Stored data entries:
━━━━━━━━━━

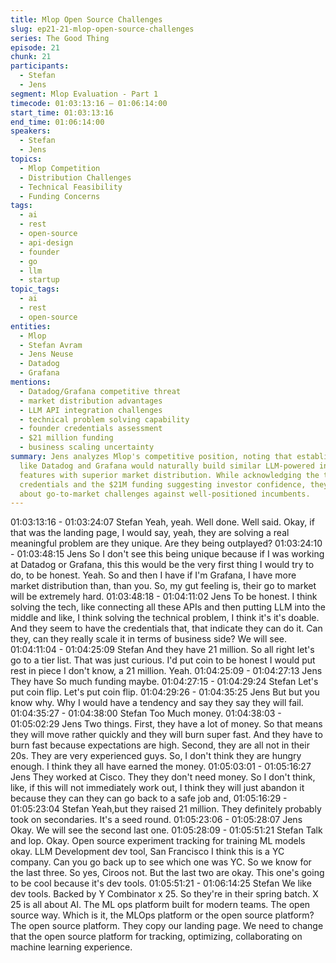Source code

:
```yaml
---
title: Mlop Open Source Challenges
slug: ep21-21-mlop-open-source-challenges
series: The Good Thing
episode: 21
chunk: 21
participants:
  - Stefan
  - Jens
segment: Mlop Evaluation - Part 1
timecode: 01:03:13:16 – 01:06:14:00
start_time: 01:03:13:16
end_time: 01:06:14:00
speakers:
  - Stefan
  - Jens
topics:
  - Mlop Competition
  - Distribution Challenges
  - Technical Feasibility
  - Funding Concerns
tags:
  - ai
  - rest
  - open-source
  - api-design
  - founder
  - go
  - llm
  - startup
topic_tags:
  - ai
  - rest
  - open-source
entities:
  - Mlop
  - Stefan Avram
  - Jens Neuse
  - Datadog
  - Grafana
mentions:
  - Datadog/Grafana competitive threat
  - market distribution advantages
  - LLM API integration challenges
  - technical problem solving capability
  - founder credentials assessment
  - $21 million funding
  - business scaling uncertainty
summary: Jens analyzes Mlop's competitive position, noting that established players
  like Datadog and Grafana would naturally build similar LLM-powered incident management
  features with superior market distribution. While acknowledging the team's technical
  credentials and the $21M funding suggesting investor confidence, they express concern
  about go-to-market challenges against well-positioned incumbents.
---
```


01:03:13:16 - 01:03:24:07
Stefan
Yeah, yeah. Well done. Well said. Okay, if that was the landing page, I would say, yeah, they are
solving a real meaningful problem are they unique. Are they being outplayed?
01:03:24:10 - 01:03:48:15
Jens
So I don't see this being unique because if I was working at Datadog or Grafana, this this would
be the very first thing I would try to do, to be honest. Yeah. So and then I have if I'm Grafana, I
have more market distribution than, than you. So, my gut feeling is, their go to market will be
extremely hard.
01:03:48:18 - 01:04:11:02
Jens
To be honest. I think solving the tech, like connecting all these APIs and then putting LLM into
the middle and like, I think solving the technical problem, I think it's it's doable. And they seem to
have the credentials that, that indicate they can do it. Can they, can they really scale it in terms
of business side? We will see.
01:04:11:04 - 01:04:25:09
Stefan
And they have 21 million. So all right let's go to a tier list. That was just curious. I'd put coin to be
honest I would put rest in piece I don't know, a 21 million. Yeah.
01:04:25:09 - 01:04:27:13
Jens
They have So much funding maybe.
01:04:27:15 - 01:04:29:24
Stefan
Let's put coin flip. Let's put coin flip.
01:04:29:26 - 01:04:35:25
Jens
But but you know why. Why I would have a tendency and say they say they will fail.
01:04:35:27 - 01:04:38:00
Stefan
Too Much money.
01:04:38:03 - 01:05:02:29
Jens
Two things. First, they have a lot of money. So that means they will move rather quickly and
they will burn super fast. And they have to burn fast because expectations are high. Second,
they are all not in their 20s. They are very experienced guys. So, I don't think they are hungry
enough. I think they all have earned the money.
01:05:03:01 - 01:05:16:27
Jens
They worked at Cisco. They they don't need money. So I don't think, like, if this will not
immediately work out, I think they will just abandon it because they can they can go back to a
safe job and,
01:05:16:29 - 01:05:23:04
Stefan
Yeah,but they raised 21 million. They definitely probably took on secondaries. It's a seed round.
01:05:23:06 - 01:05:28:07
Jens
Okay. We will see the second last one.
01:05:28:09 - 01:05:51:21
Stefan
Talk and lop. Okay. Open source experiment tracking for training ML models okay. LLM
Development dev tool, San Francisco I think this is a YC company. Can you go back up to see
which one was YC. So we know for the last three. So yes, Ciroos not. But the last two are okay.
This one's going to be cool because it's dev tools.
01:05:51:21 - 01:06:14:25
Stefan
We like dev tools. Backed by Y Combinator x 25. So they're in their spring batch. X 25 is all
about AI. The ML ops platform built for modern teams. The open source way. Which is it, the
MLOps platform or the open source platform? The open source platform. They copy our landing
page. We need to change that the open source platform for tracking, optimizing, collaborating
on machine learning experience.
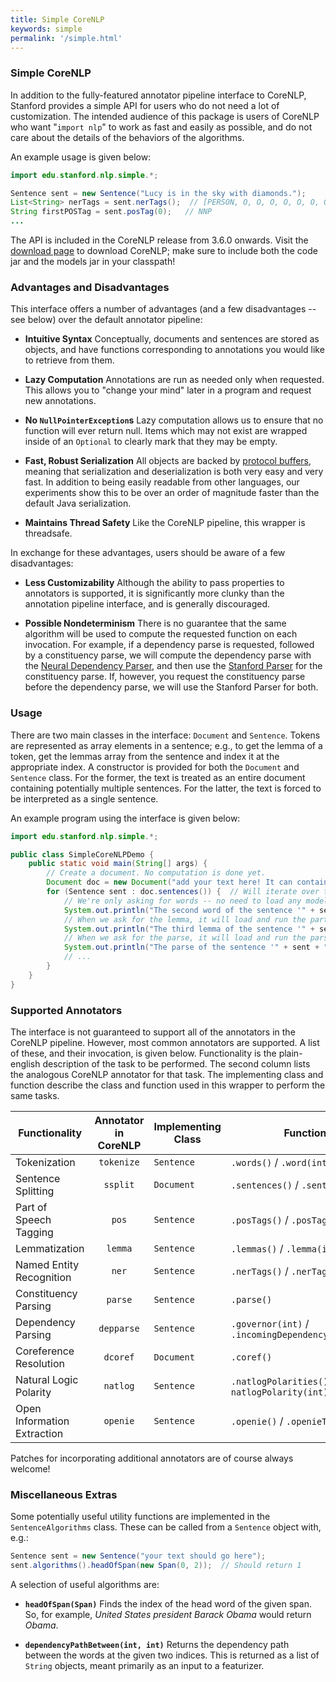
 ```yaml
---
title: Simple CoreNLP
keywords: simple
permalink: '/simple.html'
---
```


### Simple CoreNLP

In addition to the fully-featured annotator pipeline interface to CoreNLP, Stanford provides a simple API for users who do not need a lot of customization. The intended audience of this package is users of CoreNLP who want "`import nlp`" to work as fast and easily as possible, and do not care about the details of the behaviors of the algorithms.

An example usage is given below:

```java
import edu.stanford.nlp.simple.*;

Sentence sent = new Sentence("Lucy is in the sky with diamonds.");
List<String> nerTags = sent.nerTags();  // [PERSON, O, O, O, O, O, O, O]
String firstPOSTag = sent.posTag(0);   // NNP
...
```

The API is included in the CoreNLP release from 3.6.0 onwards. Visit the [download page](http://stanfordnlp.github.io/CoreNLP/download.html) to download CoreNLP; make sure to include both the code jar and the models jar in your classpath!

### Advantages and Disadvantages

This interface offers a number of advantages (and a few disadvantages -- see below) over the default annotator pipeline:

  * __Intuitive Syntax__ Conceptually, documents and sentences are stored as objects, and have functions corresponding to annotations you would like to retrieve from them.

  * __Lazy Computation__ Annotations are run as needed only when requested. This allows you to "change your mind" later in a program and request new annotations.

  * __No `NullPointerException`s__ Lazy computation allows us to ensure that no function will ever return null. Items which may not exist are wrapped inside of an `Optional` to clearly mark that they may be empty.

  * __Fast, Robust Serialization__ All objects are backed by [protocol buffers](https://developers.google.com/protocol-buffers/?hl=en), meaning that serialization and deserialization is both very easy and very fast. In addition to being easily readable from other languages, our experiments show this to be over an order of magnitude faster than the default Java serialization.

  * __Maintains Thread Safety__ Like the CoreNLP pipeline, this wrapper is threadsafe.

In exchange for these advantages, users should be aware of a few disadvantages:

  * __Less Customizability__ Although the ability to pass properties to annotators is supported, it is significantly more clunky than the annotation pipeline interface, and is generally discouraged.
  
  * __Possible Nondeterminism__ There is no guarantee that the same algorithm will be used to compute the requested function on each invocation. For example, if a dependency parse is requested, followed by a constituency parse, we will compute the dependency parse with the [Neural Dependency Parser](http://nlp.stanford.edu/software/nndep.shtml), and then use the [Stanford Parser](http://nlp.stanford.edu/software/lex-parser.shtml) for the constituency parse. If, however, you request the constituency parse before the dependency parse, we will use the Stanford Parser for both.

### Usage

There are two main classes in the interface: `Document` and `Sentence`. Tokens are represented as array elements in a sentence; e.g., to get the lemma of a token, get the lemmas array from the sentence and index it at the appropriate index. A constructor is provided for both the `Document` and `Sentence` class. For the former, the text is treated as an entire document containing potentially multiple sentences. For the latter, the text is forced to be interpreted as a single sentence.

An example program using the interface is given below:

```java
import edu.stanford.nlp.simple.*;

public class SimpleCoreNLPDemo {
    public static void main(String[] args) { 
        // Create a document. No computation is done yet.
        Document doc = new Document("add your text here! It can contain multiple sentences.");
        for (Sentence sent : doc.sentences()) {  // Will iterate over two sentences
            // We're only asking for words -- no need to load any models yet
            System.out.println("The second word of the sentence '" + sent + "' is " + sent.word(1));
            // When we ask for the lemma, it will load and run the part of speech tagger
            System.out.println("The third lemma of the sentence '" + sent + "' is " + sent.lemma(2));
            // When we ask for the parse, it will load and run the parser
            System.out.println("The parse of the sentence '" + sent + "' is " + sent.parse());
            // ...
        }
    }
}
```

### Supported Annotators

The interface is not guaranteed to support all of the annotators in the CoreNLP pipeline. However, most common annotators are supported. A list of these, and their invocation, is given below. Functionality is the plain-english description of the task to be performed. The second column lists the analogous CoreNLP annotator for that task. The implementing class and function describe the class and function used in this wrapper to perform the same tasks.

| Functionality               | Annotator in CoreNLP | Implementing Class      | Function                         |
| --------------------------- | :------------------: | ----------------------- | -------------------------------- |
| Tokenization                | `tokenize`           | `Sentence`              | `.words()` / `.word(int)`                      |
| Sentence Splitting          | `ssplit`             | `Document`              | `.sentences()` / `.sentence(int)`                   |
| Part of Speech Tagging      | `pos`                | `Sentence`              | `.posTags()` / `.posTag(int)`    |
| Lemmatization               | `lemma`              | `Sentence`              | `.lemmas()` / `.lemma(int)`      |
| Named Entity Recognition    | `ner`                | `Sentence`              | `.nerTags()` / `.nerTag(int)`    |
| Constituency Parsing        | `parse`              | `Sentence`              | `.parse()`                       |
| Dependency Parsing          | `depparse`           | `Sentence`              | `.governor(int)` / `.incomingDependencyLabel(int)` |
| Coreference Resolution      | `dcoref`             | `Document`              | `.coref()`                       |
| Natural Logic Polarity      | `natlog`             | `Sentence`              | `.natlogPolarities()` / `natlogPolarity(int)` |
| Open Information Extraction | `openie`             | `Sentence`              | `.openie()` / `.openieTriples()` |

Patches for incorporating additional annotators are of course always welcome!

### Miscellaneous Extras

Some potentially useful utility functions are implemented in the `SentenceAlgorithms` class. These can be called from a `Sentence` object with, e.g.:

```java
Sentence sent = new Sentence("your text should go here");
sent.algorithms().headOfSpan(new Span(0, 2));  // Should return 1
```

A selection of useful algorithms are:

  * __`headOfSpan(Span)`__ Finds the index of the head word of the given span. So, for example, _United States president Barack Obama_ would return _Obama_.

  * __`dependencyPathBetween(int, int)`__ Returns the dependency path between the words at the given two indices. This is returned as a list of `String` objects, meant primarily as an input to a featurizer.


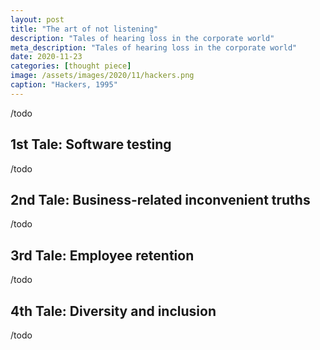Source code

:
 ```yaml
---
layout: post
title: "The art of not listening"
description: "Tales of hearing loss in the corporate world"
meta_description: "Tales of hearing loss in the corporate world"
date: 2020-11-23
categories: [thought piece]
image: /assets/images/2020/11/hackers.png
caption: "Hackers, 1995"
---
```


/todo

## 1st Tale: Software testing

/todo

## 2nd Tale: Business-related inconvenient truths

/todo


## 3rd Tale: Employee retention

/todo

## 4th Tale: Diversity and inclusion

/todo

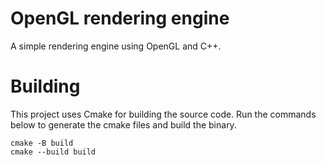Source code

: # OpenGL rendering engine

A simple rendering engine using OpenGL and C++.

# Building

This project uses Cmake for building the source code. Run the commands below to generate the cmake files and build the binary.

```
cmake -B build
cmake --build build
```
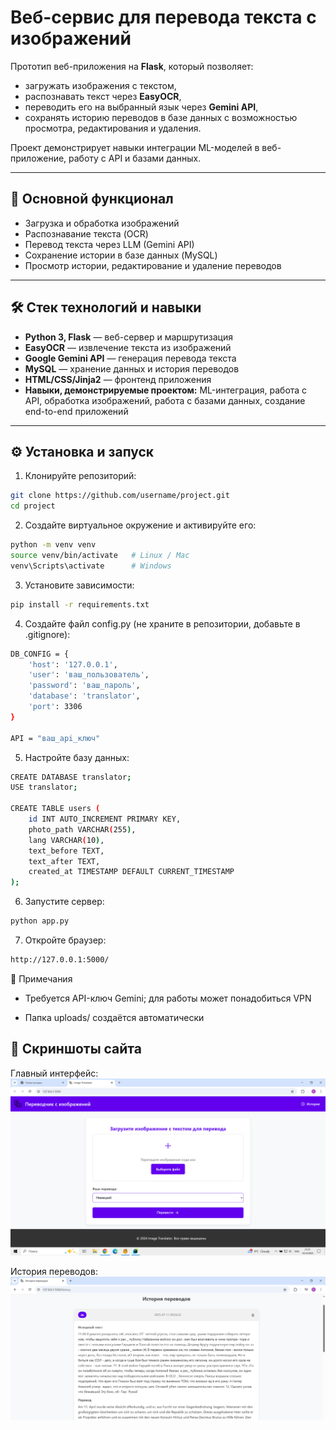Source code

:# Веб-сервис для перевода текста с изображений

Прототип веб-приложения на **Flask**, который позволяет:
- загружать изображения с текстом,
- распознавать текст через **EasyOCR**,
- переводить его на выбранный язык через **Gemini API**,
- сохранять историю переводов в базе данных с возможностью просмотра, редактирования и удаления.

Проект демонстрирует навыки интеграции ML-моделей в веб-приложение, работу с API и базами данных.

---

## 🚀 Основной функционал
- Загрузка и обработка изображений  
- Распознавание текста (OCR)  
- Перевод текста через LLM (Gemini API)  
- Сохранение истории в базе данных (MySQL)  
- Просмотр истории, редактирование и удаление переводов  

---

## 🛠️ Стек технологий и навыки
- **Python 3, Flask** — веб-сервер и маршрутизация  
- **EasyOCR** — извлечение текста из изображений  
- **Google Gemini API** — генерация перевода текста  
- **MySQL** — хранение данных и история переводов  
- **HTML/CSS/Jinja2** — фронтенд приложения  
- **Навыки, демонстрируемые проектом:** ML-интеграция, работа с API, обработка изображений, работа с базами данных, создание end-to-end приложений  

---

## ⚙️ Установка и запуск

1. Клонируйте репозиторий:  
```bash
git clone https://github.com/username/project.git
cd project
```
2. Создайте виртуальное окружение и активируйте его:
```bash
python -m venv venv
source venv/bin/activate   # Linux / Mac
venv\Scripts\activate      # Windows
```

3. Установите зависимости:
```bash
pip install -r requirements.txt
```

4. Создайте файл config.py (не храните в репозитории, добавьте в .gitignore):
```bash
DB_CONFIG = {
    'host': '127.0.0.1',
    'user': 'ваш_пользователь',
    'password': 'ваш_пароль',
    'database': 'translator',
    'port': 3306
}

API = "ваш_api_ключ"
```

5. Настройте базу данных:
```bash
CREATE DATABASE translator;
USE translator;

CREATE TABLE users (
    id INT AUTO_INCREMENT PRIMARY KEY,
    photo_path VARCHAR(255),
    lang VARCHAR(10),
    text_before TEXT,
    text_after TEXT,
    created_at TIMESTAMP DEFAULT CURRENT_TIMESTAMP
);
```

6. Запустите сервер:
```bash
python app.py
```

7. Откройте браузер:
```bash
http://127.0.0.1:5000/
```
📌 Примечания

* Требуется API-ключ Gemini; для работы может понадобиться VPN

* Папка uploads/ создаётся автоматически

## 📸 Скриншоты сайта

Главный интерфейс:  
![Главный экран](screenshots/main.png)

История переводов:  
![История переводов](screenshots/history.png)

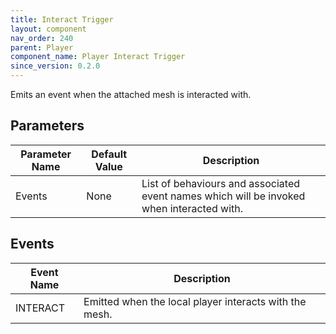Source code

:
 ```yaml
---
title: Interact Trigger
layout: component
nav_order: 240
parent: Player
component_name: Player Interact Trigger
since_version: 0.2.0
---
```


Emits an event when the attached mesh is interacted with.

## Parameters

| Parameter Name | Default Value | Description                                                                               |
|----------------|---------------|-------------------------------------------------------------------------------------------|
| Events         | None          | List of behaviours and associated event names which will be invoked when interacted with. |

## Events

| Event Name | Description                                            |
|------------|--------------------------------------------------------|
| INTERACT   | Emitted when the local player interacts with the mesh. |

━━━━━━━━━━

▶ [WHAT YOU SHOULD DO] Check each line of the entries for the word "Functionality". State how many lines hold it, and write nothing else.

▶ [EXPECTED ANSWER] 2